I have never been to Baga, the closest I had been to the area during my journey through the Northeastern part of Nigeria, was the town of Kukawa. However, I have lived in Borno long enough to see, hear and feel the painful scars inflicted by Boko Haram in the area. Sometime in April, 2013, Baga was thrown in turmoil as over a hundred residents were murdered and thousands of homes were burnt down. The magnitude of the annihilation that took place on the 7th and 8th of January, 2015 is beyond incomparable and if the numbers are to be believed, it is certainly the highest casualty figure since the advent of Boko Haram’s operations.
The question, which rises to the lips of every Nigerian at this time – what is the government’s response? The pseudo-lackadaisical approach by the government at this time is one reflective of its reaction during the abduction of over 200 girls from the Chibok community (again in Borno state). A reaction so nonexistent and obstinate in its nonexistence that it takes pressure from the media and pressure groups to pull out a mere statement acknowledging the fact that the event even occurred.

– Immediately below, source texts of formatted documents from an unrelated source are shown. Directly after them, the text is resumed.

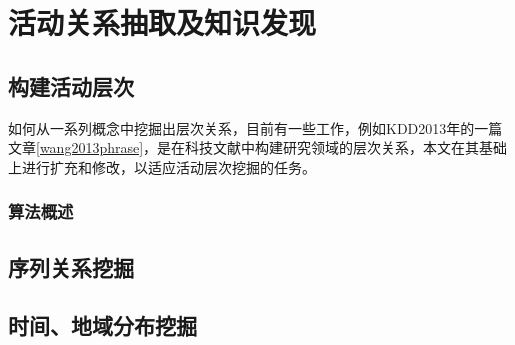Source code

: \chapter{活动关系抽取及知识发现}
\section{构建活动层次}
如何从一系列概念中挖掘出层次关系，目前有一些工作，例如KDD2013年的一篇文章\ref{wang2013phrase}，是在科技文献中构建研究领域的层次关系，本文在其基础上进行扩充和修改，以适应活动层次挖掘的任务。

\subsection{算法概述}



\section{序列关系挖掘}
\section{时间、地域分布挖掘}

The attack which was said to have commenced with the takeover of a military outpost in Baga, commenced undisturbed for close to 48 hours as residents were massacred and displaced. In a statement released by the Chad government, the influx of displaced persons from Nigeria is at an unprecedented high and assistance is now required to manage the refugee situation. Questions surrounding the ability of the Nigerian Army to actually contain the threat of Boko Haram has been heightening and juxtaposed with the nearly $7 billion defence budget, the ridiculousness of the situation is only expanded.
As at 12:00 hours on the 10th of January, 2015, no statement had been released by the Presidency, Military Spokesperson, Minister of Information, and the attention paid by most local media agencies has been so abysmal, one would think the situation almost did not happen.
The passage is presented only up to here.